DecisionTreeFeatures#

class feature_engine.creation.DecisionTreeFeatures(variables=None, features_to_combine=None, precision=None, cv=3, scoring='neg_mean_squared_error', param_grid=None, regression=True, random_state=0, missing_values='raise', drop_original=False)[source]#

DecisionTreeFeatures() adds new variables to the data that result of the output of decision trees trained with one or more features.

Features that result from the predictions of decision trees are likely monotonic with the target and therefore could improve the performance of linear models. Features that result from decision trees trained on various features can help capture feature interactions that could otherwise be missed by simpler models.

DecisionTreeFeatures() works only with numerical variables. You can pass a list of variables to use as inputs of the decision trees. Alternatively, the transformer will automatically select and combine all numerical variables.

Missing data should be imputed before using this transformer.

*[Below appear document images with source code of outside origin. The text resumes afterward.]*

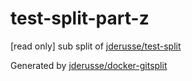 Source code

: # test-split-part-z

[read only] sub split of [jderusse/test-split](https://github.com/jderusse/test-split)

Generated by [jderusse/docker-gitsplit](https://github.com/jderusse/docker-gitsplit)
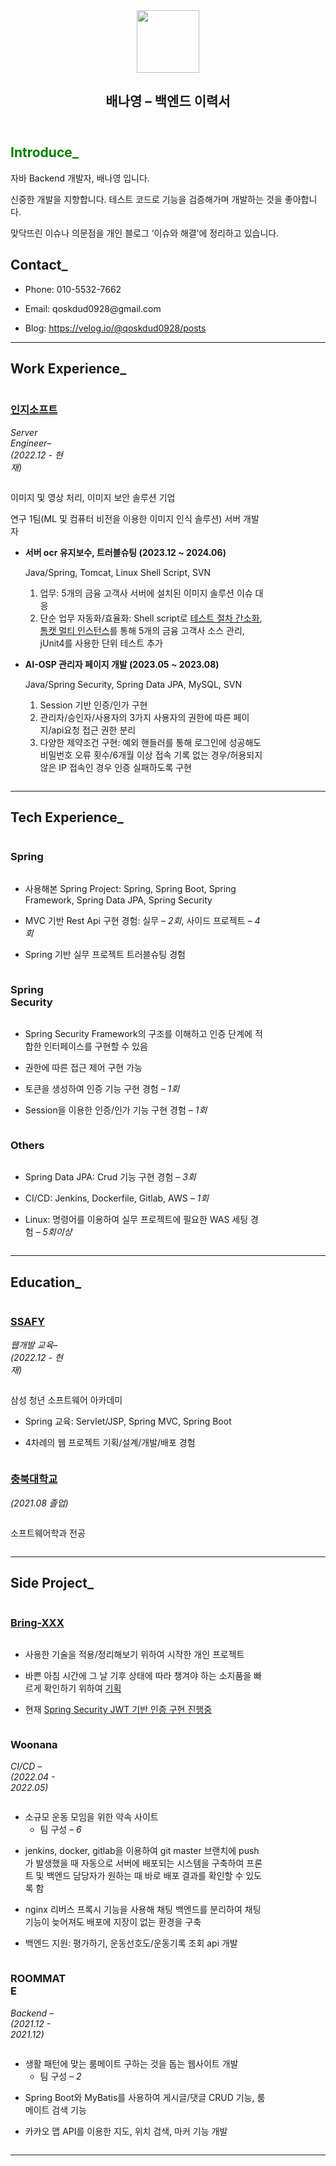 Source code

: <html>
    <head>
    </head>
    <body><article id="e8a2ed84-ddd5-4421-9f8c-ed749beab711" class="page sans"><header><div class="page-header-icon undefined"><img class="icon" src="https://www.notion.so/icons/code_green.svg" width="100" height="100"/></div><h1 class="page-title">배나영 <em>–</em> 백엔드 이력서</h1><p class="page-description"></p></header><div class="page-body"><h1 id="d14b349d-0e4d-429e-892c-2141063ff77a" class="" style="color:green;">Introduce_</mark></h1><p id="4458c0e2-385b-42db-b67b-44882665eadb" class="">자바 Backend 개발자, 배나영 입니다.</p><p id="0c67a915-8ef1-4c9f-911f-dcd9390e9961" class="">신중한 개발을 지향합니다. 테스트 코드로 기능을 검증해가며 개발하는 것을 좋아합니다.</p><p id="17ca6918-a30d-47c0-9744-8b4e36c68719" class="">맞닥뜨린 이슈나 의문점을 개인 블로그 ‘이슈와 해결’에 정리하고 있습니다.</p><p id="92246abf-4d22-40b6-8048-ba319148b7cc" class="">
    </p><h2 id="3deb065d-ea85-4937-931f-efeb80664b82" class="">Contact_</mark></h2><ul id="10640ce2-a58e-4440-a945-7ed167363273" class="bulleted-list"><li style="list-style-type:disc">Phone: 010-5532-7662</li></ul><ul id="e26b44b3-dfd5-4b49-8db1-87af81769396" class="bulleted-list"><li style="list-style-type:disc">Email: qoskdud0928@gmail.com</li></ul><ul id="b4f3b95a-81c3-4819-bfcd-a8b0620402e6" class="bulleted-list"><li style="list-style-type:disc">Blog: <a href="https://velog.io/@qoskdud0928/posts">https://velog.io/@qoskdud0928/posts</a></li></ul><p id="b30fdd94-2f2f-4ee7-bf94-dc0ee3ca4164" class="">
    </p><hr id="4b2d07a7-a8c4-4301-b8ce-335f328753ee"/><h1 id="b089b194-0f16-44ae-a8f3-fa9a2d3568ed" class="">Work Experience_</mark></h1><div id="fba8b1fb-b452-4b90-a183-6332779134f7" class="column-list"><div id="4f803901-ea32-4988-9a7b-e790140abb9d" style="width:18.75%" class="column"><h3 id="45f57419-8aec-4577-911f-1b25c3d5908a" class=""><a href="http://inzisoft.com/">인지소프트</a></h3><p id="5f01f471-4989-4ffa-85b8-8dac54151ed9" class="block-color-gray"><em>Server Engineer– (2022.12 - 현재)</em></p></div><div id="fa734035-ae85-4807-94e8-4374137e35aa" style="width:81.25%" class="column"><p id="676d12e7-e6e6-4bad-9401-52f6f6886e23" class="">이미지 및 영상 처리, 이미지 보안 솔루션 기업</p><p id="60fdcd3e-c788-4e0d-9275-e5a1931fd06f" class="">연구 1팀(ML 및 컴퓨터 비전을 이용한 이미지 인식 솔루션) 서버 개발자</p><p id="dfc316bb-f7af-4e8c-aff5-077ad9ea6180" class="">
    </p><ul id="b750490e-9545-4d13-9908-39c33851bc97" class="bulleted-list"><li style="list-style-type:disc"><strong>서버 ocr 유지보수, 트러블슈팅 (2023.12 ~ 2024.06)</strong><p id="81751c27-10a5-4ce1-b970-537cbafb5c2c" class="">Java/Spring, Tomcat, Linux Shell Script, SVN</p><ol type="1" id="d98c8f25-9c9c-46d4-a14c-ec1a131995a7" class="numbered-list" start="1"><li>업무: 5개의 금융 고객사 서버에 설치된 이미지 솔루션 이슈 대응</li></ol><ol type="1" id="2012b446-ab97-440f-8b8c-d374da786ecd" class="numbered-list" start="2"><li>단순 업무 자동화/효율화: Shell script로 <a href="https://velog.io/@qoskdud0928/%EB%B6%80%ED%95%98-%ED%85%8C%EC%8A%A4%ED%8A%B8">테스트 절차 간소화</a>, <a href="https://velog.io/@qoskdud0928/%ED%86%B0%EC%BA%A3-%EB%A9%80%ED%8B%B0-%EC%9D%B8%EC%8A%A4%ED%84%B4%EC%8A%A4-%ED%99%98%EA%B2%BD-%EA%B5%AC%EC%B6%95">톰캣 멀티 인스턴스</a>를 통해 5개의 금융 고객사 소스 관리, jUnit4를 사용한 단위 테스트 추가</li></ol><p id="4d739f67-8eda-4e00-b242-ae9bc5afd091" class="">
    </p></li></ul><ul id="59988608-3e97-42f2-a618-c6ff2a4c09e6" class="bulleted-list"><li style="list-style-type:disc"><strong>AI-OSP 관리자 페이지 개발 (2023.05 ~ 2023.08)</strong><p id="fc5894fb-d016-4d91-a6b0-0d780dfa2d3b" class="">Java/Spring Security, Spring Data JPA, MySQL, SVN</p><ol type="1" id="4eaa71a8-7b9d-4852-a262-1dbf181215f7" class="numbered-list" start="1"><li>Session 기반 인증/인가 구현</li></ol><ol type="1" id="46ddbff0-9c4a-4b76-986c-a4e7110ee2bc" class="numbered-list" start="2"><li>관리자/승인자/사용자의 3가지 사용자의 권한에 따른 페이지/api요청 접근 권한 분리</li></ol><ol type="1" id="3341dee9-8ecf-4f85-9865-211ceb884906" class="numbered-list" start="3"><li>다양한 제약조건 구현: 예외 핸들러를 통해 로그인에 성공해도 비밀번호 오류 횟수/6개월 이상 접속 기록 없는 경우/허용되지 않은 IP 접속인 경우 인증 실패하도록 구현</li></ol><p id="2fbf3dc7-8d49-479f-be33-4854646331fb" class="">
    </p></li></ul></div></div><hr id="6bf0b125-84b4-4fee-a0fc-88388601c8b4"/><h1 id="d5f904e5-dc4a-4b67-ad99-d58710a54b6c" class="">Tech Experience_</mark></h1><div id="a8a1b555-a758-4905-9def-b57cbfbee97f" class="column-list"><div id="221b0138-a906-46dc-9d68-6828822ce67e" style="width:18.75%" class="column"><h3 id="9eeb2e2f-f1bd-4c40-bc82-ce4873cbcf09" class="">Spring</h3><p id="cc5f42e2-e132-4903-a767-038627d6b93a" class="block-color-gray">
    </p></div><div id="34d67e59-31f2-4682-9eb1-1ecb3eae6e8e" style="width:81.25%" class="column"><ul id="54e027e7-f238-4374-a551-b1782327ecb6" class="bulleted-list"><li style="list-style-type:disc">사용해본 Spring Project: Spring, Spring Boot, Spring Framework, Spring Data JPA, Spring Security</li></ul><ul id="baccac28-758b-4f30-b13f-90c08ff5eb8e" class="bulleted-list"><li style="list-style-type:disc">MVC 기반 Rest Api 구현 경험: 실무 <em>– 2회</em>, 사이드 프로젝트 <em>– 4회</em></li></ul><ul id="b9225071-db6b-49e2-8a1d-97aa4ecabac8" class="bulleted-list"><li style="list-style-type:disc">Spring 기반 실무 프로젝트 트러블슈팅 경험</li></ul><p id="dc80df70-bfe8-4422-9930-4a8d0db0fbb7" class="">
    </p></div></div><div id="22b8139c-b67b-4c17-b3e6-5a3fa8836358" class="column-list"><div id="db5662ab-2ca8-4593-957e-4c0a2982e3bb" style="width:18.75%" class="column"><h3 id="79126fcb-76e2-42a3-9a95-1af56e2ecf89" class="">Spring Security</h3><p id="ee14a609-6e05-41b4-ab0d-5697fdacb456" class="block-color-gray">
    </p></div><div id="4505f63a-0de0-465f-a83c-4d4fee72794d" style="width:81.25%" class="column"><ul id="b32bc32e-ea7b-4bc7-9211-9b5af095fde8" class="bulleted-list"><li style="list-style-type:disc">Spring Security Framework의 구조를 이해하고 인증 단계에 적합한 인터페이스를 구현할 수 있음</li></ul><ul id="c50b28a0-7cc1-4f33-a391-a3f2c66534aa" class="bulleted-list"><li style="list-style-type:disc">권한에 따른 접근 제어 구현 가능</li></ul><ul id="014f424f-d350-4dad-add5-9951dfa7a6a4" class="bulleted-list"><li style="list-style-type:disc">토큰을 생성하여 인증 기능 구현 경험 <em>– 1회</em></li></ul><ul id="fddbf0dd-2017-4fe6-b898-567d450fb8c7" class="bulleted-list"><li style="list-style-type:disc">Session을 이용한 인증/인가 기능 구현 경험 <em>– 1회</em></li></ul><p id="19c190df-718c-41e1-94c2-a6c09430f67e" class="">
    </p></div></div><div id="2c08b77c-2af8-4a6c-bb63-2d4dd0061fa2" class="column-list"><div id="d62044a8-2951-495a-8569-c7faf0aa5cc2" style="width:18.75%" class="column"><h3 id="ef08c13f-c15d-47e1-b55d-f2ec972eb4ee" class="">Others</h3><p id="8345e923-1a85-4dd7-b276-080a3889996f" class="block-color-gray">
    </p></div><div id="7cb9a5c6-913a-40f7-80b1-b5d8ebfcdef0" style="width:81.25%" class="column"><ul id="246e0b63-cd77-4350-9c61-8aa2e8e5d6e9" class="bulleted-list"><li style="list-style-type:disc">Spring Data JPA: Crud 기능 구현 경험 <em>– 3회 </em></li></ul><ul id="6f3119c9-d6f2-44f0-8ede-2bd96a8b2672" class="bulleted-list"><li style="list-style-type:disc">CI/CD: Jenkins, Dockerfile, Gitlab, AWS <em>– 1회</em></li></ul><ul id="235221c9-ca4e-43d7-8f50-eb2ee3ac77fb" class="bulleted-list"><li style="list-style-type:disc">Linux: 명령어를 이용하여 실무 프로젝트에 필요한 WAS 세팅 경험 <em>– 5회이상</em> </li></ul><p id="3ba5b3a2-7a81-4f61-a524-5c03cd768a71" class="">
    </p></div></div><hr id="8a4fe3d8-d123-4779-9567-cffa09c65c57"/><h1 id="7ce06caf-e08c-4cf0-86e7-883d951d8602" class="block-color-teal">Education_</h1><div id="c74f4228-c845-4a2e-800c-922ef12c6a10" class="column-list"><div id="4b188e42-183a-4108-80ff-c5a834bd99e9" style="width:18.75%" class="column"><h3 id="d7414cc3-a685-4175-963b-fe95e5523833" class=""><a href="https://www.ssafy.com/ksp/jsp/swp/swpMain.jsp">SSAFY</a></h3><p id="56ee7a40-6c11-42ae-9f8a-ea5349de49bc" class="block-color-gray"><em>웹개발 교육– (2022.12 - 현재)</em></p></div><div id="37fc6de3-5910-4749-8bbb-987802f96437" style="width:81.25%" class="column"><p id="c652a390-550f-4bb2-9ff1-275094621615" class="">삼성 청년 소프트웨어 아카데미</p><ul id="fe07ce6f-0f71-4807-b456-cddce52b24df" class="bulleted-list"><li style="list-style-type:disc">Spring 교육: Servlet/JSP, Spring MVC, Spring Boot</li></ul><ul id="fa13f4c2-cb3f-4cd9-a09c-8e3a7d17d89e" class="bulleted-list"><li style="list-style-type:disc">4차례의 웹 프로젝트 기획/설계/개발/배포 경험</li></ul><p id="64c63775-d43d-45d9-8fca-daf34288cd28" class="">
    </p></div></div><div id="4b5b3006-2039-4599-a92c-e14bb50d5e8d" class="column-list"><div id="7d6a7305-4883-47a6-bdea-dc6ced387ec8" style="width:18.75%" class="column"><h3 id="a2d7caae-88ed-4187-8b2a-64764e42332f" class=""><a href="https://www.cbnu.ac.kr/www/index.do">충북대학교</a></h3><p id="d54dfa61-5e1f-449f-8f09-75ca13897c22" class="block-color-gray"><em>(2021.08 졸업)</em></p></div><div id="e369d450-370a-42df-891d-1dc859fc731a" style="width:81.25%" class="column"><p id="1599e0aa-477b-4c0b-8898-dc1dec9c1ee9" class="">소프트웨어학과 전공</p><p id="494b9c69-16c5-4bfe-ac3e-7539605eae0a" class="">
    </p><p id="2da7e28a-dac3-4fac-923d-91699529b2f6" class="">
    </p><p id="e48b0d54-2404-4869-a653-d887a7d8f763" class="">
    </p></div></div><hr id="3d860abd-d1d7-4ffd-b272-7228b25b0dc2"/><h1 id="9af6e735-1249-4f22-ac06-d835cb7edb15" class="">Side Project_</mark></h1><div id="998bb14e-7dfd-45a6-a564-fabb1eabb837" class="column-list"><div id="5b286e56-846d-48a6-bb20-c57cd44280de" style="width:18.75%" class="column"><h3 id="2e242e1b-8fd2-44b6-9576-a09ec56e3aa8" class=""><a href="https://github.com/yeong-coding/bring-XXX/tree/main">Bring-XXX</a></h3><p id="ee92db32-7026-45f6-a860-90388ba6e2d1" class="block-color-gray">
    </p></div><div id="af8d43d0-56e5-42fe-b91d-d8560b863c1e" style="width:81.25%" class="column"><ul id="0c78b9f3-ad87-48ef-8e11-99cd49b3768d" class="bulleted-list"><li style="list-style-type:disc">사용한 기술을 적용/정리해보기 위하여 시작한 개인 프로젝트</li></ul><ul id="98db4c67-1bea-4d23-881e-6ff4b5e7b008" class="bulleted-list"><li style="list-style-type:disc">바쁜 아침 시간에 그 날 기후 상태에 따라 챙겨야 하는 소지품을 빠르게 확인하기 위하여 <a href="https://github.com/yeong-coding/bring-XXX/tree/design">기획</a></li></ul><ul id="e7d5cb31-02f0-4c09-9077-c6f0713206cd" class="bulleted-list"><li style="list-style-type:disc">현재 <a href="https://github.com/yeong-coding/bring-XXX/tree/security">Spring Security JWT 기반 인증 구현 진행중</a></li></ul><p id="e90438b8-7cc0-43dd-a05c-ae377b38be1d" class="">
    </p></div></div><div id="9ab4fb82-eb6b-4a53-8445-3d82e6c7a99c" class="column-list"><div id="5e7791d1-4fe2-4284-9974-2915fd03e7a1" style="width:18.75%" class="column"><h3 id="f55b48bb-34ce-44fd-9bf2-b37dd807d318" class="">Woonana</h3><p id="2ac16d69-60b9-44db-98c9-80ac11a303a3" class="block-color-gray"><em>CI/CD – (2022.04 - 2022.05)</em></p></div><div id="a0c6b792-28c7-4b0e-a367-fd87c3485941" style="width:81.25%" class="column"><ul id="b8f6a9ac-7b32-44a7-92bd-a931d2b6577b" class="bulleted-list"><li style="list-style-type:disc">소규모 운동 모임을 위한 약속 사이트 <ul id="09656b51-2bc9-4dd4-9b83-cb0831cedd1e" class="bulleted-list"><li style="list-style-type:circle">팀 구성 <em>– 6</em></li></ul></li></ul><ul id="a1675c3e-65b1-4279-bf13-19be386233b4" class="bulleted-list"><li style="list-style-type:disc">jenkins, docker, gitlab을 이용하여 git master 브랜치에 push가 발생했을 때 자동으로 서버에 배포되는 시스템을 구축하여 프론트 및 백엔드 담당자가 원하는 때 바로 배포 결과를 확인할 수 있도록 함</li></ul><ul id="564f45e0-ffc0-4a07-b300-5f23b7215cca" class="bulleted-list"><li style="list-style-type:disc">nginx 리버스 프록시 기능을 사용해 채팅 백엔드를 분리하여 채팅 기능이 늦어져도 배포에 지장이 없는 환경을 구축</li></ul><ul id="7fbc90f1-8126-4f92-8261-8300f397d0ad" class="bulleted-list"><li style="list-style-type:disc">백엔드 지원: 평가하기, 운동선호도/운동기록 조회 api 개발</li></ul><p id="c86a779f-5b46-4092-9e60-11e287e3fa92" class="">
    </p></div></div><div id="695a0b95-d6f1-4010-b1c0-ebc64e3f276d" class="column-list"><div id="382718de-89bf-4adf-9a97-a8f0e599ec30" style="width:18.75%" class="column"><h3 id="f457e521-6fb4-4ac0-bdd1-ab9c75cc53b6" class="">ROOMMATE</h3><p id="57677256-a2b2-451d-b417-7e0370d1dc4b" class="block-color-gray"><em>Backend – (2021.12 - 2021.12)</em></p></div><div id="b98a757d-22d7-4c86-93f4-dbb3d18b391f" style="width:81.25%" class="column"><ul id="f2cf861d-13c3-4983-8ea2-9ceb712f5ef2" class="bulleted-list"><li style="list-style-type:disc">생활 패턴에 맞는 룸메이트 구하는 것을 돕는 웹사이트 개발<ul id="3806c7ab-1625-48fb-9a22-4b460e2d2436" class="bulleted-list"><li style="list-style-type:circle">팀 구성 <em>– 2</em></li></ul></li></ul><ul id="c273e646-6468-48a6-8ff1-041d15ac1de2" class="bulleted-list"><li style="list-style-type:disc">Spring Boot와 MyBatis를 사용하여 게시글/댓글 CRUD 기능, 룸메이트 검색 기능</li></ul><ul id="fc45dc20-cff6-4dc8-838d-359769ba677d" class="bulleted-list"><li style="list-style-type:disc">카카오 맵 API를 이용한 지도, 위치 검색, 마커 기능 개발</li></ul><p id="ea127635-9513-4d83-bcef-f07c234e1b19" class="">
    </p></div></div><hr id="a6670e28-a5f0-4de8-8b77-8c95b2ccf306"/><p id="b6eaea20-cb10-49d7-ba32-4ffb3d07cf33" class="">
    </p></div></article><span class="sans" style="font-size:14px;padding-top:2em"></span></body></html>
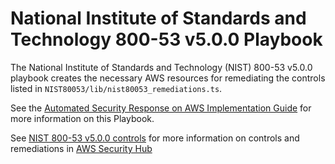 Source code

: # National Institute of Standards and Technology 800-53 v5.0.0 Playbook

The National Institute of Standards and Technology (NIST) 800-53 v5.0.0 playbook creates the necessary AWS resources for remediating the controls listed in `NIST80053/lib/nist80053_remediations.ts`.

See the [Automated Security Response on AWS Implementation Guide](https://docs.aws.amazon.com/solutions/latest/automated-security-response-on-aws/welcome.html) for more information on this Playbook.

See [NIST 800-53 v5.0.0 controls](https://docs.aws.amazon.com/securityhub/latest/userguide/nist-standard.html) for more information on controls and remediations in [AWS Security Hub](https://aws.amazon.com/security-hub)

More details in the User Guide.

Parameters

variables: list, default=None

The list of numerical variables to transform. If None, the transformer will automatically find and select all numerical variables.

features_to_combine: integer, list or tuple, default=None

Used to determine how the variables indicated in variables will be combined to obtain the new features by using decision trees. If integer, then the value corresponds to the largest size of combinations allowed between features. For example, if you want to combine three variables, [“var_A”, “var_B”, “var_C”], and:

features_to_combine = 1, the transformer returns new features based on
the predictions of a decision tree trained on each individual variable, generating 3 new features.

features_to_combine = 2, the transformer returns the features from
features_to_combine=1, plus features based on the predictions of a decision tree based on all possible combinations of 2 variables, i.e., (“var_A”, “var_B”), (“var_A”, “var_C”), and (“var_B”, “var_C”), resulting in a total of 6 new features.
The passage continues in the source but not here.